Banchiere began looking at opening a business as far back as 2008, but his dream of becoming a business owner goes all the way back to his childhood.
In addition to operating his fair share of lemonade stands, Banchiere grew up envious of friends whose parents ran a business.
But it wasn’t the money that attracted him to the entrepreneurial life.
“It was that it was this family ordeal,” he said. “I always envisioned myself owning a company and my kids working there someday. I was always jealous of those families that had that, whether I should have been or not.”
Since he started running Clean Air Lawn Care, Banchiere said he has learned the grass isn’t always greener on the other side.
“There were a lot of times where I just wanted to say, ‘Forget it, I quit. Let’s sell this thing and go back to my old life,'” he said.
“It’s been a learning curve. Running your own business is different than working for somebody else for sure. You have to deal with the sales side and the administrative day-to-day stuff that every small business owner has to deal with, as well as random things that will pop up when a part breaks down or your guy gets sick.”
Because this is his first venture into the world of small business, Banchiere said he chose to buy and run a franchise as opposed to starting a whole new business from scratch.
“I was a banker, and I’m still a banker today,” he said. “When I was deciding whether or not to go this route, my due diligence was more focused around what Clean Air could offer me in terms of support.”
Clean Air Lawn Care provided the banker with a website template, marketing materials and, what was most appealing to Banchiere, an online group for franchise owners.
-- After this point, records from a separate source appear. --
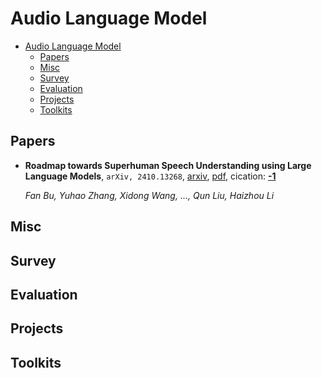 # Audio Language Model

- [Audio Language Model](#audio-language-model)
  - [Papers](#papers)
  - [Misc](#misc)
  - [Survey](#survey)
  - [Evaluation](#evaluation)
  - [Projects](#projects)
  - [Toolkits](#toolkits)


## Papers

- **Roadmap towards Superhuman Speech Understanding using Large Language
  Models**, `arXiv, 2410.13268`, [arxiv](http://arxiv.org/abs/2410.13268v1), [pdf](http://arxiv.org/pdf/2410.13268v1.pdf), cication: [**-1**](None)

	 *Fan Bu, Yuhao Zhang, Xidong Wang, ..., Qun Liu, Haizhou Li*

## Misc


## Survey


## Evaluation


## Projects


## Toolkits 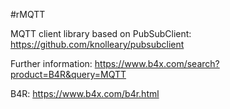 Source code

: #rMQTT

MQTT client library based on PubSubClient: https://github.com/knolleary/pubsubclient

Further information: https://www.b4x.com/search?product=B4R&query=MQTT

B4R: https://www.b4x.com/b4r.html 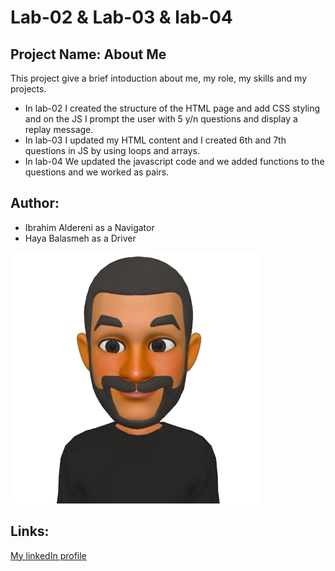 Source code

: # Lab-02 & Lab-03 & lab-04

## Project Name: About Me


This project give a brief intoduction about me, my role, my skills and my projects.

+ In lab-02 I created the structure of the HTML page and add CSS styling and on the JS I prompt the user with 5 y/n questions and display a replay message.
+ In lab-03 I updated my HTML content and I created 6th and 7th questions in JS by using loops and arrays.
+ In lab-04 We updated the javascript code and we added functions to the questions and we worked as pairs.

## Author: 
+ Ibrahim Aldereni as a Navigator
+ Haya Balasmeh as a Driver

![me](img/me.png)

## Links:
[My linkedIn profile](https://www.linkedin.com/in/ibrahim-aldereni/)
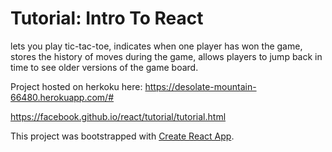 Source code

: # Tutorial: Intro To React

lets you play tic-tac-toe,
indicates when one player has won the game,
stores the history of moves during the game,
allows players to jump back in time to see older versions of the game board.

Project hosted on herkoku here: https://desolate-mountain-66480.herokuapp.com/#

https://facebook.github.io/react/tutorial/tutorial.html

This project was bootstrapped with [Create React App](https://github.com/facebookincubator/create-react-app).
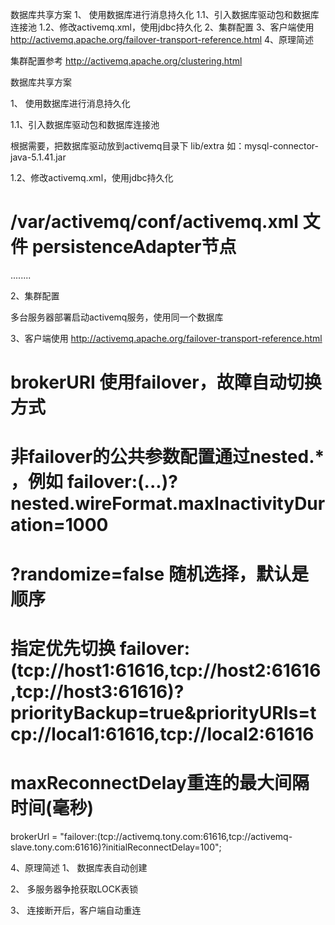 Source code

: 数据库共享方案
1、 使用数据库进行消息持久化
1.1、引入数据库驱动包和数据库连接池
1.2、修改activemq.xml，使用jdbc持久化
2、集群配置
3、客户端使用 http://activemq.apache.org/failover-transport-reference.html
4、原理简述

集群配置参考 http://activemq.apache.org/clustering.html

数据库共享方案

1、 使用数据库进行消息持久化

1.1、引入数据库驱动包和数据库连接池

根据需要，把数据库驱动放到activemq目录下 lib/extra
如：mysql-connector-java-5.1.41.jar

1.2、修改activemq.xml，使用jdbc持久化
# /var/activemq/conf/activemq.xml  文件 persistenceAdapter节点

<!-- persistent=true-->
<broker brokerName="localhost" persistent="true" xmlns="http://activemq.apache.org/schema/core">
    <persistenceAdapter>
       <!-- 这里是关键 -->
        <jdbcPersistenceAdapter dataSource="#mysql-ds" useDatabaseLock="false" transactionIsolation="4"/>
    </persistenceAdapter>
      ........
</broker>
<!-- MySql DataSource Sample Setup -->
<bean id="mysql-ds" class="org.apache.commons.dbcp2.BasicDataSource" destroy-method="close">
    <property name="driverClassName" value="com.mysql.jdbc.Driver"/>
    <property name="url" value="jdbc:mysql://database.tony.com:3306/test_activemq?relaxAutoCommit=true"/>
    <property name="username" value="tony"/>
    <property name="password" value="tony"/>
    <property name="poolPreparedStatements" value="true"/>
</bean>

2、集群配置


多台服务器部署启动activemq服务，使用同一个数据库

3、客户端使用 http://activemq.apache.org/failover-transport-reference.html
# brokerURI 使用failover，故障自动切换方式
# 非failover的公共参数配置通过nested.* ，例如 failover:(...)?nested.wireFormat.maxInactivityDuration=1000
# ?randomize=false 随机选择，默认是顺序
# 指定优先切换 failover:(tcp://host1:61616,tcp://host2:61616,tcp://host3:61616)?priorityBackup=true&priorityURIs=tcp://local1:61616,tcp://local2:61616
# maxReconnectDelay重连的最大间隔时间(毫秒)
brokerUrl = "failover:(tcp://activemq.tony.com:61616,tcp://activemq-slave.tony.com:61616)?initialReconnectDelay=100";

4、原理简述
1、 数据库表自动创建

2、 多服务器争抢获取LOCK表锁

3、 连接断开后，客户端自动重连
“If I have a question, chances are someone in that group will have the same question, too,” he said. “It’s like we have our own little network where we can ask for help and learn from each other.”
Since starting Clean Air Lawn Care in February, the business has had a steady climb in customers. Many of them, he said, are concentrated in North Asheville.
But while Banchiere works at his day job, his employee, David Wood, is the man pushing the lawnmower day in and day out. Wood, who graduated from UNCA two years ago, admits that when he graduated he did not imagine himself working for a lawn care company. However, the 24-year-old said this job “checks off all the boxes.”
“I’d always envisioned doing something outdoors with positive environmental impact that would be beneficial to the local community,” the environmental studies major said. “It’s new and exciting technology and I get to be outside.”
For Banchiere, it’s the opportunity to live his childhood dream.
Now, he carries two business cards: one for his work, and one for his passion.
“Pardon the pun, but I think we can grow this thing to be something special,” Banchiere said.
His long-term goal is to get to $1 million in revenue within five years.